CD Review: Innocence Lost: The Berg-Debussy Project, Albany Records Release. Troy 1113
FANFARE MAGAZINE, Sept/Oct 2009
“a substantial and adventurous undertaking, beautifully realized, and always thought provoking… The performances are exquisite.”
This is an extremely creative and literate production. Soprano Mary Nessinger and pianist Jeanne Golan took as “templates” two song cycles from the cusp of the 19th to 20th centuries, Debussy’s Chansons de Bilitis and Berg’s Sieben frühe Lieder, and then asked 10 contemporary composers to write songs that responded to each number in the original cycles. The results are stimulating, often engaging… Every composer obviously took up the challenge with seriousness and good humor. And many of the songs are musically attractive and/or memorable. I found David Del Tredici’s breathless nursery-rhyme setting of a meditation on infinity to be sweet, poignant, and deliberately over-the-top, as is usually the case in his work. Joe Kerr has by far the most “extreme” stylistic work, which is a very convincing evocation of a Gershwin brothers’ song, with lyrics that seem to have been written by a contemporary Brooklyn hipster. Jorge Martin goes overboard in another direction, with extravagant Latinisms. Lee Hyla sets Neruda within a spacious realm of flickering atonal gestures that are calming rather than expressionistic. The new “cycles” are distinctly postmodern in that they swing wildly from one voice/style/language to another, dependent on the profile of each composer. This may not create great coherence, but it also allows for surprise and creative friction. Beyond the composers’ response to the text, I don’t feel as strong an attempt to reinterpret Debussy’s or Berg’s actual music in the new pieces. Eleanor Sandresky’s Rimbaud setting evokes aspects of impressionist practice most evidently, but for my money, the real bull’s eye is Sebastian Currier’s setting of T. S. Eliot’s “The Nymphs Have Departed” in response to Debussy-Louÿs’s “Le tombeau des Naïades.” This piece not only suggests the death of mythologies in a modern age (referring to the same mythological being as the original), but the music is plaintive, chant-like, somber, almost archaic, in a way that seems a direct descendant of Debussy without quoting him.

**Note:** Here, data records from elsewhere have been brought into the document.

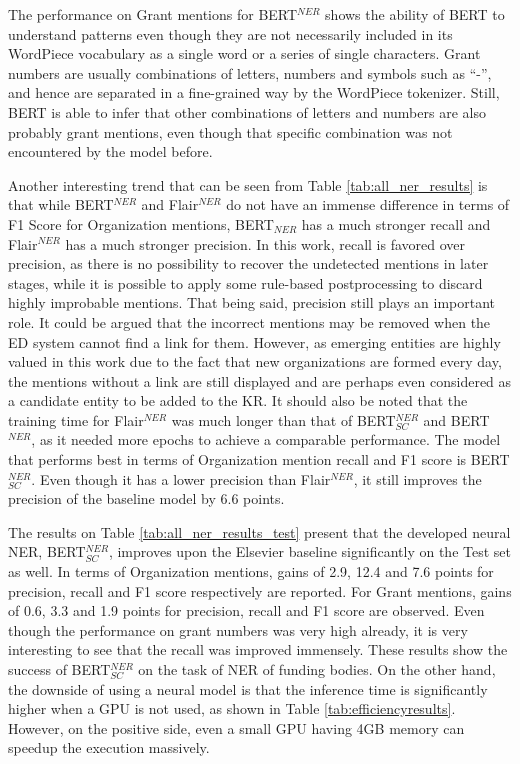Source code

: \documentclass{report}
\theoremstyle{definition}
\theoremstyle{remark}
\begin{document}
The performance on Grant mentions for BERT$^{NER}$ shows the ability of BERT to understand patterns even though they are not necessarily included in its WordPiece vocabulary as a single word or a series of single characters. Grant numbers are usually combinations of letters, numbers and symbols such as ``-'', and hence are separated in a fine-grained way by the WordPiece tokenizer.  Still, BERT is able to infer that other combinations of letters and numbers are also probably grant mentions, even though that specific combination was not encountered by the model before.

Another interesting trend that can be seen from Table \ref{tab:all_ner_results} is that while BERT$^{NER}$ and Flair$^{NER}$ do not have an immense difference in terms of F1 Score for Organization mentions, BERT$_{NER}$ has a much stronger recall and Flair$^{NER}$ has a much stronger precision. In this work, recall is favored over precision, as there is no possibility to recover the undetected mentions in later stages, while it is possible to apply some rule-based postprocessing to discard highly improbable mentions. That being said, precision still plays an important role. It could be argued that the incorrect mentions may be removed when the ED system cannot find a link for them. However, as emerging entities are highly valued in this work due to the fact that new organizations are formed every day, the mentions without a link are still displayed and are perhaps even considered as a candidate entity to be added to the KR. It should also be noted that the training time for Flair$^{NER}$ was much longer than that of BERT$^{NER}_{SC}$ and BERT$^{NER}$, as it needed more epochs to achieve a comparable performance. The model that performs best in terms of Organization mention recall and F1 score is BERT$^{NER}_{SC}$. Even though it has a lower precision than Flair$^{NER}$, it still improves the precision of the baseline model by 6.6 points.   

The results on Table \ref{tab:all_ner_results_test} present that the developed neural NER, BERT$_{SC}^{NER}$, improves upon the Elsevier baseline significantly on the Test set as well. In terms of Organization mentions, gains of 2.9, 12.4 and 7.6 points for precision, recall and F1 score respectively are reported. For Grant mentions, gains of 0.6, 3.3 and 1.9 points for precision, recall and F1 score are observed. Even though the performance on grant numbers was very high already, it is very interesting to see that the recall was improved immensely. These results show the success of BERT$^{NER}_{SC}$ on the task of NER of funding bodies. On the other hand, the downside of using a neural model is that the inference time is significantly higher when a GPU is not used, as shown in Table \ref{tab:efficiencyresults}. However, on the positive side, even a small GPU having 4GB memory can speedup the execution massively.
\end{document}
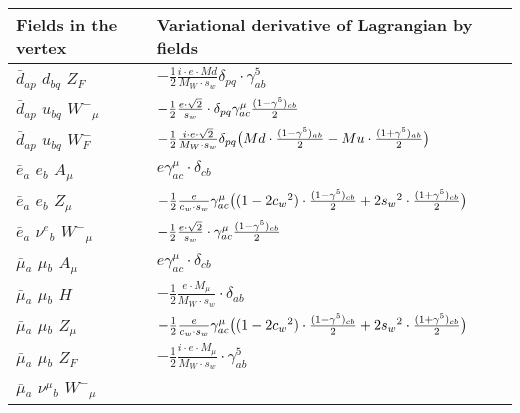 \begin{center}
\begin{tabular}{|l|l|} \hline
Fields in the vertex & Variational derivative of Lagrangian by fields \\ \hline
$\bar{d}{}_{a p }$ \phantom{-} $d{}_{b q }$ \phantom{-} $Z_F{}_{}$ \phantom{-}  &
	$-\frac{1}{2}\frac{ i \cdot e \cdot Md}{ M_W \cdot s_w}\delta_{p q} \cdot \gamma_{a b}^5 $\\[2mm]
$\bar{d}{}_{a p }$ \phantom{-} $u{}_{b q }$ \phantom{-} $W^-{}_{\mu }$ \phantom{-}  &
	$-\frac{1}{2}\frac{ e \cdot\sqrt{2}}{ s_w}\cdot \delta_{p q} \gamma_{a c}^\mu {(1-\gamma^5)_{c b}\over 2} $\\[2mm]
$\bar{d}{}_{a p }$ \phantom{-} $u{}_{b q }$ \phantom{-} $W^-_F{}_{}$ \phantom{-}  &
	$-\frac{1}{2}\frac{ i \cdot e \cdot\sqrt{2}}{ M_W \cdot s_w}\delta_{p q} \big( Md\cdot {(1-\gamma^5)_{a b}\over 2} - Mu\cdot {(1+\gamma^5)_{a b}\over 2} \big)$\\[2mm]
$\bar{e}{}_{a }$ \phantom{-} $e{}_{b }$ \phantom{-} ${A}_{\mu }$ \phantom{-}  &
	$ e\gamma_{a c}^\mu \cdot \delta_{c b} $\\[2mm]
$\bar{e}{}_{a }$ \phantom{-} $e{}_{b }$ \phantom{-} ${Z}_{\mu }$ \phantom{-}  &
	$-\frac{1}{2}\frac{ e}{ c_w \cdot s_w}\gamma_{a c}^\mu \big( (1-2 c_w {}^2)\cdot {(1-\gamma^5)_{c b}\over 2} +2 s_w{}^2 \cdot {(1+\gamma^5)_{c b}\over 2} \big)$\\[2mm]
$\bar{e}{}_{a }$ \phantom{-} $\nu^e{}_{b }$ \phantom{-} $W^-{}_{\mu }$ \phantom{-}  &
	$-\frac{1}{2}\frac{ e \cdot\sqrt{2}}{ s_w}\cdot \gamma_{a c}^\mu {(1-\gamma^5)_{c b}\over 2} $\\[2mm]
$\bar{\mu}{}_{a }$ \phantom{-} $\mu{}_{b }$ \phantom{-} ${A}_{\mu }$ \phantom{-}  &
	$ e\gamma_{a c}^\mu \cdot \delta_{c b} $\\[2mm]
$\bar{\mu}{}_{a }$ \phantom{-} $\mu{}_{b }$ \phantom{-} ${H}_{}$ \phantom{-}  &
	$-\frac{1}{2}\frac{ e \cdot M_{\mu}}{ M_W \cdot s_w}\cdot \delta_{a b} $\\[2mm]
$\bar{\mu}{}_{a }$ \phantom{-} $\mu{}_{b }$ \phantom{-} ${Z}_{\mu }$ \phantom{-}  &
	$-\frac{1}{2}\frac{ e}{ c_w \cdot s_w}\gamma_{a c}^\mu \big( (1-2 c_w {}^2)\cdot {(1-\gamma^5)_{c b}\over 2} +2 s_w{}^2 \cdot {(1+\gamma^5)_{c b}\over 2} \big)$\\[2mm]
$\bar{\mu}{}_{a }$ \phantom{-} $\mu{}_{b }$ \phantom{-} $Z_F{}_{}$ \phantom{-}  &
	$-\frac{1}{2}\frac{ i \cdot e \cdot M_{\mu}}{ M_W \cdot s_w}\cdot \gamma_{a b}^5 $\\[2mm]
$\bar{\mu}{}_{a }$ \phantom{-} $\nu^\mu{}_{b }$ \phantom{-} $W^-{}_{\mu }$ \phantom{-}  &

\end{tabular}
\end{center}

While not as obviously connected, it does strike me that most of these pieces do reflect a certain connection to the previous fin de siecle, in that their language seems to mix aspects of tonal Romanticism with modernist chromatic expressionism. Cipullo, Moe, Del Tredici, and Martin tend more towards the former; Rothman, Weesner, and Hyla tend towards the latter. The lines aren’t hard and fast, though; there’s always blending between the elements, and some feel a little further afield in different ways (Sandresky, Kerr, and Currier, as noted above)…
The performances are exquisite. I’d first heard Nessinger in a Lee Hyla disc a few issues back, and was stunned by her theatrical instincts and risk taking. In this recital, her diction is flawless, and she can shift vocal color and delivery (including degree of vibrato) subtly or dramatically to fit the interpretive needs of each piece… Jeanne Golan is a superb partner in the project, and writes highly literate program notes to boot.
…this is a substantial and adventurous undertaking, beautifully realized, and always thought provoking.